I pulled him up. I started to pull him up out of the deep water. We were going up. We had to get out of here. He had to go. I started to sing, “Come on. Let’s ride. Come on. Let’s ride. Let’s ride that painted pony. Come on let’s ride. Come on let’s ride. I want to ride that painted pony.” I sent him back to the surface.

That was my father. I knew in the dream that someday I would be his child. If he could be kept alive. He was, after all, a fragile creature. I had to make him go up. To save him. We had a ride to go on a painted pony. We had a thing to do. A dance. Slow dance around the floor.

So that was a dream.

Some dreams must be told. Others don’t matter.

People ask me with true caring in their voices how I am doing. I am fine. As good as new, I keep saying. The Doctor tells me that. Yet he asks me if I have experienced any chest pains? Am I carrying my nitro with me at all times?

If I am fine why would he be expecting chest pains? Why would I need to carry nitro all the time?

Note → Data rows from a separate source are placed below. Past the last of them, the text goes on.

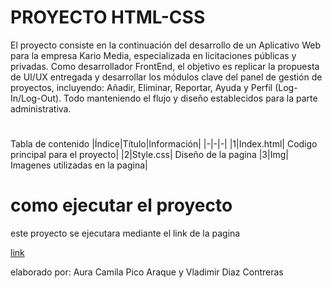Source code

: # PROYECTO HTML-CSS

El proyecto consiste en la continuación del desarrollo de un Aplicativo Web para la empresa Kario Media, especializada en licitaciones públicas y privadas. Como desarrollador FrontEnd, el objetivo es replicar la propuesta de UI/UX entregada y desarrollar los módulos clave del panel de gestión de proyectos, incluyendo: Añadir, Eliminar, Reportar, Ayuda y Perfil (Log-In/Log-Out). Todo manteniendo el flujo y diseño establecidos para la parte administrativa.

#


Tabla de contenido
|Índice|Título|Información|
|-|-|-|
|1|Index.html| Codigo principal para el proyecto|
|2|Style.css| Diseño de la pagina
|3|Img| Imagenes utilizadas en la pagina|

# como ejecutar el proyecto 

este proyecto se ejecutara mediante el link de la pagina 

[link](https://auracamilapicoaraque.github.io/Proyecto_HTML_S1_DiazVladimir-PicoAura/)

elaborado por: Aura Camila Pico Araque y Vladimir Diaz Contreras 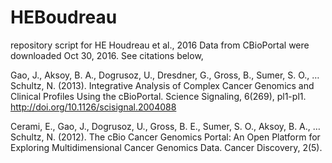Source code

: # HEBoudreau
repository script for HE Houdreau et al., 2016
Data from CBioPortal were downloaded Oct 30, 2016. See citations below,

Gao, J., Aksoy, B. A., Dogrusoz, U., Dresdner, G., Gross, B., Sumer, S. O., … Schultz, N. (2013). Integrative Analysis of Complex Cancer Genomics and Clinical Profiles Using the cBioPortal. Science Signaling, 6(269), pl1-pl1. http://doi.org/10.1126/scisignal.2004088

Cerami, E., Gao, J., Dogrusoz, U., Gross, B. E., Sumer, S. O., Aksoy, B. A., … Schultz, N. (2012). The cBio Cancer Genomics Portal: An Open Platform for Exploring Multidimensional Cancer Genomics Data. Cancer Discovery, 2(5).
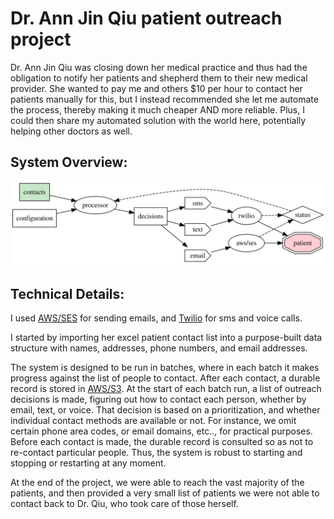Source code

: # Dr. Ann Jin Qiu patient outreach project

Dr. Ann Jin Qiu was closing down her medical practice and thus had the obligation to notify her patients and shepherd them to their new medical provider. She wanted to pay me and others $10 per hour to contact her patients manually for this, but I instead recommended she let me automate the process, thereby making it much cheaper AND more reliable. Plus, I could then share my automated solution with the world here, potentially helping other doctors as well.

## System Overview:

![System Overview](overview/graph.svg)

## Technical Details:

I used [AWS/SES](https://aws.amazon.com/ses/) for sending emails, and [Twilio](https://www.twilio.com/) for sms and voice calls. 

I started by importing her excel patient contact list into a purpose-built data structure with names, addresses, phone numbers, and email addresses.

The system is designed to be run in batches, where in each batch it makes progress against the list of people to contact. After each contact, a durable record is stored in [AWS/S3](https://aws.amazon.com/s3/). At the start of each batch run, a list of outreach decisions is made, figuring out how to contact each person, whether by email, text, or voice. That decision is based on a prioritization, and whether individual contact methods are available or not. For instance, we omit certain phone area codes, or email domains, etc.., for practical purposes. Before each contact is made, the durable record is consulted so as not to re-contact particular people. Thus, the system is robust to starting and stopping or restarting at any moment.

At the end of the project, we were able to reach the vast majority of the patients, and then provided a very small list of patients we were not able to contact back to Dr. Qiu, who took care of those herself.
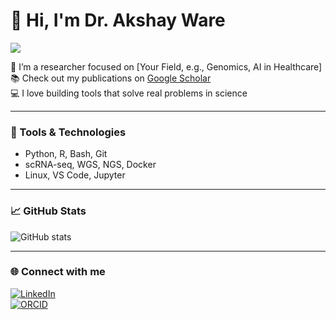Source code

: # 👋 Hi, I'm Dr. Akshay Ware

<img src="https://readme-typing-svg.demolab.com/?lines=Researcher+%7C+Bioinformatician+%7C+Open+Source+Contributor&font=Fira%20Code&center=true&width=440&height=45&pause=1000&color=6AABF7&vCenter=true&size=22" />

🔬 I’m a researcher focused on [Your Field, e.g., Genomics, AI in Healthcare]  
📚 Check out my publications on [Google Scholar](https://scholar.google.com/citations?user=YourID)  
💻 I love building tools that solve real problems in science  

---

### 🔧 Tools & Technologies

- Python, R, Bash, Git
- scRNA-seq, WGS, NGS, Docker
- Linux, VS Code, Jupyter

---

### 📈 GitHub Stats

![GitHub stats](https://github-readme-stats.vercel.app/api?username=your-username&show_icons=true&theme=default)

---

### 🌐 Connect with me

[![LinkedIn](https://img.shields.io/badge/-LinkedIn-0077B5?style=flat&logo=linkedin&logoColor=white)](https://www.linkedin.com/in/yourprofile/)  
[![ORCID](https://img.shields.io/badge/ORCID-A6CE39?style=flat&logo=orcid&logoColor=white)](https://orcid.org/your-orcid-id)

You can’t get answers from these men. $160 for a ten minute consultation. They don’t think you’ve earned the right to waste their time with questions.

Don’t self-dramatize.

I have prepared for death since I can remember. It’s always been there. I was not quite a murder victim more than once when I was young. I came close to accidental overdose like any junkie. I was in my share of easily fatal car crashes. That was a different feeling. Like. “Okay, I lived. Now if I’m lucky I can go on for an infinite amount of time.” Living is fun. Even when its awful it’s fun.

When other people died I said goodbye but I did not mourn them because I knew I was just dying too. Maybe by accident, maybe by plan or maybe by neglect, maybe by old age, but it is only a matter of time. How much time? Still the same question. But more pressing. More immediate.

What is a chest pain anyway? Is that different from a heart attack? Is it a stabbing pain? Is it a crushing pain? If I had a chest pain would I know it?

(If you experience chest pain take one nitro tablet every five minutes for 15 minutes. If it doesn’t go away call the ambulance).

My father died of cancer not too many years after that heart attack in the café. His heart never killed him. It never even took the wind out of him the way mine took the wind out of me.